I opposed the RTB in the 1980s, and my heart is very much with the SNP’s proposal. But my head hasn’t quite caught up yet.

Saturday, October 10, 2009

The future of the Left in Northern Ireland

To the Northern Ireland Regional Conference of the Workers’ Party this morning, for an interesting debate on ‘Opportunities for the Left in Northern Ireland’. The speakers were Gerry Grainger from the Workers’ Party; Michael Robinson from the Irish Labour Group in Northern Ireland; and Chris McGimpsey from the Ulster Unionist Party (as it still is – the link with the Tories is an electoral pact, not a merger).

There was general acknowledgement from the speakers that the Left remains fragmented, although McGimpsey, in the most interesting contribution, said wryly that left-wing unionists are in the biggest mess. Gerry Grainger was good at setting the context , although he may have over-done the crisis of capitalism bit. Neoliberalism is by no means going to go away, rather, the experience of the past two years shows we’ll see a new and more vicious form as the state focuses on protecting structures of capital accumulation at the expense of jobs and public services. Grainger felt that the current situation provides opportunities for the Left, and Robinson agreed, giving the example of how the NI Executive’s Investment Strategy needs to be taken out from behind the closed doors of the Strategic Investment Board and placed back into the democratic arena of the Assembly, for revision in response to the current economic climate. Trouble is, Michael, you need to be an MLA to contribute to that debate, and your party has banned its members from standing in elections in NI.

Grainger asked some key questions: how should we define ‘the Left’? What should be the role of the trades unions? How should the Left approach the issue of the sectarian divide? And, perhaps most crucially, how can the different between the social democratic and the revolutionary Left be acknowledged, to allow both groups to work together to protect jobs and services without the almost inevitable falling out? McGimpsey thought the UUP’s new link with the Tories would cost the UUP working class votes in areas like the Shankill, and might open up opportunities for other parties. He advocated a broad Left alliance based on specific issues, an idea which was supported by many speakers from the floor. Other issues raised included the possibility of a ‘think tank’ group to research and publicise a Left, non-sectarian viewpoint (widely welcomed); tackling political apathy; different views on whether we need another Civic Forum; the need to recruit more young people; and whether the trades unions might be best placed to lead a ‘Left’ campaign.
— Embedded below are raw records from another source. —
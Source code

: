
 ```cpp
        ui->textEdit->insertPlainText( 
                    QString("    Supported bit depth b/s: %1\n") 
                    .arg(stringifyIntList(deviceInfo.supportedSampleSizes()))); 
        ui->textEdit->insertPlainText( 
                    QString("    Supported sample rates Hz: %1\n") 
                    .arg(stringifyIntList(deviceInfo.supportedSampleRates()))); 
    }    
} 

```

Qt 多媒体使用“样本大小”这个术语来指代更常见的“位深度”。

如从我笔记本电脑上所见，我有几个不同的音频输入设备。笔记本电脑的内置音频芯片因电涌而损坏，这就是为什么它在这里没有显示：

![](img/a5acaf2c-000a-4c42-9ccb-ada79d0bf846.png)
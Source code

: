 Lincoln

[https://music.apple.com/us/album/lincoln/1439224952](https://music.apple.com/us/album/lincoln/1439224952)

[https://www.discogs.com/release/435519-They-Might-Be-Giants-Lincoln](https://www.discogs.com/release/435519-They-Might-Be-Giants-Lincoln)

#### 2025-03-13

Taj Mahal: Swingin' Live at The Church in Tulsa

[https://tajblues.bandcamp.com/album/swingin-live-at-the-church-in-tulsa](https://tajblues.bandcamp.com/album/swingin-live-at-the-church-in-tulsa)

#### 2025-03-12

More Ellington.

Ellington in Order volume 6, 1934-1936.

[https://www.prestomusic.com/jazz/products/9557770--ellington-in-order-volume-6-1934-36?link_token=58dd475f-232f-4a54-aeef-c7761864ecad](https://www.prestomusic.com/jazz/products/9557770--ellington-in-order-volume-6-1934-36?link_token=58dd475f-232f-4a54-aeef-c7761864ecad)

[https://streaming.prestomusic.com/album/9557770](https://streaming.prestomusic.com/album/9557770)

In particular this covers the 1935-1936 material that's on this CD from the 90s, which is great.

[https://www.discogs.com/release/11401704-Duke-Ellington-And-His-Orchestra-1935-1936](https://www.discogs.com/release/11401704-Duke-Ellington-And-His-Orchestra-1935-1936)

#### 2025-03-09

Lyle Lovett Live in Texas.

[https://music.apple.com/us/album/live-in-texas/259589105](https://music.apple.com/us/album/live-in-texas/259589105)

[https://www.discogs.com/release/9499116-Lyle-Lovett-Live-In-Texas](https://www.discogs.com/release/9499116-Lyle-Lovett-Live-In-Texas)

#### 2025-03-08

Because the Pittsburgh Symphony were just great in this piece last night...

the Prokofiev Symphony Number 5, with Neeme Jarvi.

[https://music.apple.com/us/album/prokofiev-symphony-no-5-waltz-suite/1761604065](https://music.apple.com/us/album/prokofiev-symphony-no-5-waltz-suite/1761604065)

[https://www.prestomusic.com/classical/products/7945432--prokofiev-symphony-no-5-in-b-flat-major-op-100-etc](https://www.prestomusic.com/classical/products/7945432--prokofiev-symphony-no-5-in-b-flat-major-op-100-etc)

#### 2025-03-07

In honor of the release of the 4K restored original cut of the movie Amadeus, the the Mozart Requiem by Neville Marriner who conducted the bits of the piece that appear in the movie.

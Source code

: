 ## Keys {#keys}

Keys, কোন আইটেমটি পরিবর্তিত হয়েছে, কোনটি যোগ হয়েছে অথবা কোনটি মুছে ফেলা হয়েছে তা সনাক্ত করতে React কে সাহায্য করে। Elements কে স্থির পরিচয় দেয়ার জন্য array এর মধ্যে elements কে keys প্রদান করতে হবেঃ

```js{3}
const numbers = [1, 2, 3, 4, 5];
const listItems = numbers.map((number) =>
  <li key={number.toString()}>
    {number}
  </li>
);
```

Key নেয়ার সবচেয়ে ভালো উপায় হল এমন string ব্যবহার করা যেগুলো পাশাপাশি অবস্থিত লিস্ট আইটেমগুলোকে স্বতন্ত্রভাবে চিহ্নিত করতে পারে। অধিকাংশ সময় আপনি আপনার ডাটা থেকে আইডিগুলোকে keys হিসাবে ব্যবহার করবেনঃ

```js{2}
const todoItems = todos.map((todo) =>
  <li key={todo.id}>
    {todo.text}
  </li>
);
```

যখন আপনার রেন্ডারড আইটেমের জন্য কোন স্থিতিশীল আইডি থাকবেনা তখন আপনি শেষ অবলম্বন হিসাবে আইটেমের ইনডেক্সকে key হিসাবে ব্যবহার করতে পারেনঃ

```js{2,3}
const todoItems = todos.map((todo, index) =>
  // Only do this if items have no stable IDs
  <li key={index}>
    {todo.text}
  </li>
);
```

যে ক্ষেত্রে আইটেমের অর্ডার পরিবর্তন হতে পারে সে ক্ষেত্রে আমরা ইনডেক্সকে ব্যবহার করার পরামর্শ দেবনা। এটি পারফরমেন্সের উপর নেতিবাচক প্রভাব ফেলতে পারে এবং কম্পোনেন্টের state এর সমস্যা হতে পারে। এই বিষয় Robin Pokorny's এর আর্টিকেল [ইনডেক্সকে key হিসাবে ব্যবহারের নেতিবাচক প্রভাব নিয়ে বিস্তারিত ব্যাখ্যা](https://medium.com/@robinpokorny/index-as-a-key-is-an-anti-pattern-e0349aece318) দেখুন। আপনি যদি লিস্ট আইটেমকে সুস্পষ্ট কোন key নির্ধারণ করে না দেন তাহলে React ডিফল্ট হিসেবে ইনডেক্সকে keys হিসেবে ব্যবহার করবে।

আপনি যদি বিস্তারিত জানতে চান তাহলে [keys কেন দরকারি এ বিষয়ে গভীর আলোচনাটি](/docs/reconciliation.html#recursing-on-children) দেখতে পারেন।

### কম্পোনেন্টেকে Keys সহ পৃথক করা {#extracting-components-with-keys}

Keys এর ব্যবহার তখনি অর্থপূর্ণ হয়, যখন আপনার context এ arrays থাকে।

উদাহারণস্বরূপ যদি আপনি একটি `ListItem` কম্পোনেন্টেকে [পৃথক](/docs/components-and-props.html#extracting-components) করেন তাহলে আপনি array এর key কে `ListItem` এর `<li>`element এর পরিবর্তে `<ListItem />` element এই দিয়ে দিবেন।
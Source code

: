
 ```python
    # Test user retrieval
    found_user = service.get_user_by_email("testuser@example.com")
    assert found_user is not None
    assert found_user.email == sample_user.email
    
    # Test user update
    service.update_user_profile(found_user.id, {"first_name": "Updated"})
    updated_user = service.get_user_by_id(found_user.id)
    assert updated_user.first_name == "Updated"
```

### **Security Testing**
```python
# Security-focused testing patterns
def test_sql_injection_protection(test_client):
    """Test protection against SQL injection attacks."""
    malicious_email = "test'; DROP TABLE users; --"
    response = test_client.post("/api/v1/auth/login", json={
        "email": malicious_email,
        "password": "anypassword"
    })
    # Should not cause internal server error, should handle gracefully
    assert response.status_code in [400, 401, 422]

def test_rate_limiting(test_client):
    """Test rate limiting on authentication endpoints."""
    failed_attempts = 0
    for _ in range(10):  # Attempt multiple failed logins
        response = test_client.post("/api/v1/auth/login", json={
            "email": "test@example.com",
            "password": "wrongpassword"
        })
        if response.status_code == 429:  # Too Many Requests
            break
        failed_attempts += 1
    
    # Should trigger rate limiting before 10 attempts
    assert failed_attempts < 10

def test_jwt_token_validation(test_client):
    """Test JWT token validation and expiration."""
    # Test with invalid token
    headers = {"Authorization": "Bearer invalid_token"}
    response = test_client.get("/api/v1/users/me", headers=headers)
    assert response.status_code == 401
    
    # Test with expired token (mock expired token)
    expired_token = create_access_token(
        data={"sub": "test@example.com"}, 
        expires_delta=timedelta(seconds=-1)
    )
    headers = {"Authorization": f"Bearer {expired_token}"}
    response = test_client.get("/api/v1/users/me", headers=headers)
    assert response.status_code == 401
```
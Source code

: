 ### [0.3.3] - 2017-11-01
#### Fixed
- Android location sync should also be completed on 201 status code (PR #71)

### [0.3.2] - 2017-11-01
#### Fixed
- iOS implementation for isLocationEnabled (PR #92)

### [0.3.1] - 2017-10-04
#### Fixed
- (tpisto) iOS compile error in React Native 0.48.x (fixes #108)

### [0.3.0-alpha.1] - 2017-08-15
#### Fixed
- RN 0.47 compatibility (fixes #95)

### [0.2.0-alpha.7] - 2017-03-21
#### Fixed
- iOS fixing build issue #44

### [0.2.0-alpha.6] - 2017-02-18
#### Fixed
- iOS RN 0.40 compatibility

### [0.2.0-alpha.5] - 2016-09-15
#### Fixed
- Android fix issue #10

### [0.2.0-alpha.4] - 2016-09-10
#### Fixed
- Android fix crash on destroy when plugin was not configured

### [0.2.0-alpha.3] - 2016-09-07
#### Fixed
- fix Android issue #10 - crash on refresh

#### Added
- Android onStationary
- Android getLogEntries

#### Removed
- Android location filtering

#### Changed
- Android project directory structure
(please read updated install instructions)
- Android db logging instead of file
The question of electoral activity was fudged. Someone from the British Labour Party suggested negotiating an agreed list of candidates but this was not taken up by other speakers and Robinson, unsurprisingly, said he ‘doesn’t have a fetish’ about electoralism. But whether to put time and energy into standing for election could be a fault line in a Left alliance and is fundamental to an agreement on tactics – do you put pressure on others from outside decision-making structures, or do you try to get in there, form wider partnerships if necessary, and make changes rather than rely on others to see the light.

The Workers’ Party are to be commended for organising such open access events, and getting around 100 people to turn out on a Saturday morning. I hope they will be able to pursue the idea of a broad Left alliance.